Granderson hit .302 with 23 home runs for the season, and was 26 for 27 in stolen base attempts.  He also improved his plate discipline, as he finished seventh in the AL in strikeouts with 141. He was one of only six batters in the AL to have at least 20 home runs and 20 stolen bases, along with teammate Gary Sheffield, Ian Kinsler, Alex Rodriguez, Grady Sizemore and B. J. Upton.

During the 2007 season, Granderson accumulated 23 triples, which led all of baseball. The American League and Detroit Tigers record is 26 triples, a feat achieved by the all-time triples king, Sam Crawford, in 1914. Granderson is the first player since 1949 to manage at least 23 in a single season.  Only ten of his triples were at home despite the fact Comerica Park has seen more triples since it opened in 2000 than any other ballpark in baseball. Granderson joined the 20-20-30-20 club, having more than 20 triples, 20 home runs, 30 doubles, and 20 stolen bases. The last player to accomplish the feat was Wildfire Schulte in 1911. Granderson's 23 triples were as much or more than six entire teams managed in 2007; the Chicago White Sox, Cincinnati Reds, Los Angeles Angels of Anaheim, Oakland Athletics, Seattle Mariners and St. Louis Cardinals all had no more than 23 team triples.

2008–2009
Prior to the start of the 2008 season, the Tigers signed Granderson to a five-year, US$30.25 million contract with a club option for 2013. Granderson continued hitting well during the 2008 regular season, finishing with a .280 batting average, 13 triples and 22 home runs.  He continued to improve his plate discipline, striking out only 111 times (versus 141 in 2007 and 174 in 2006) and drawing a career-high 71 walks.  During August, he hit six triples, including two in consecutive innings during a game against the Texas Rangers.

With the Tigers failing to make the playoffs in 2007 and 2008, TBS employed Granderson as a commentator alongside Cal Ripken Jr., Dennis Eckersley and Frank Thomas for its coverage of the 2007 and 2008 postseasons.

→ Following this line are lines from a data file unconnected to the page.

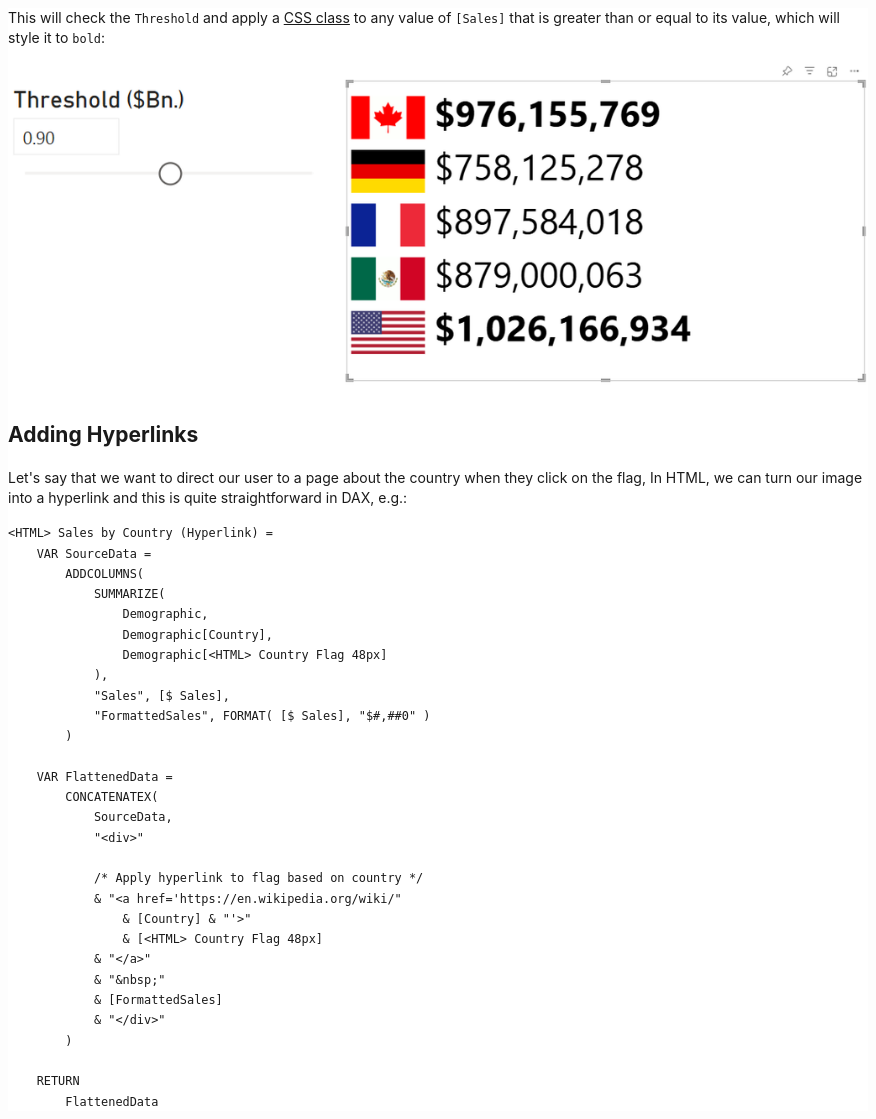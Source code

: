 This will check the `Threshold` and apply a [CSS class](https://www.w3schools.com/cssref/sel_class.asp) to any value of `[Sales]` that is greater than or equal to its value, which will style it to `bold`:

![sales-04-emphasized.png](./images/simple-example/sales-04-emphasized.png "Adding more functionality to our measure to embolden the [$ Sales] result based on a threshold.")

## Adding Hyperlinks

Let's say that we want to direct our user to a page about the country when they click on the flag, In HTML, we can turn our image into a hyperlink and this is quite straightforward in DAX, e.g.:

```dax highlight={18-22}
<HTML> Sales by Country (Hyperlink) =
    VAR SourceData =
        ADDCOLUMNS(
            SUMMARIZE(
                Demographic,
                Demographic[Country],
                Demographic[<HTML> Country Flag 48px]
            ),
            "Sales", [$ Sales],
            "FormattedSales", FORMAT( [$ Sales], "$#,##0" )
        )

    VAR FlattenedData =
        CONCATENATEX(
            SourceData,
            "<div>"

            /* Apply hyperlink to flag based on country */
            & "<a href='https://en.wikipedia.org/wiki/"
                & [Country] & "'>"
                & [<HTML> Country Flag 48px]
            & "</a>"
            & "&nbsp;"
            & [FormattedSales]
            & "</div>"
        )

    RETURN
        FlattenedData
```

Granderson was chosen to appear in the 2009 MLB All-Star Game. It was his first All Star appearance. In the game, he hit a triple in the top of the 8th inning and scored the winning run.

New York Yankees

2010
After the 2009 season, the Tigers began shopping Granderson to other franchises in an effort to reduce their payroll. The Yankees acquired Granderson in a three-team trade on December 9. In the deal, the Yankees received Granderson while sending Phil Coke and centerfielder Austin Jackson to Detroit. Also, the Arizona Diamondbacks received Yankees pitcher Ian Kennedy and Tigers pitcher Edwin Jackson in return for young pitchers Max Scherzer and Daniel Schlereth, who joined the Tigers.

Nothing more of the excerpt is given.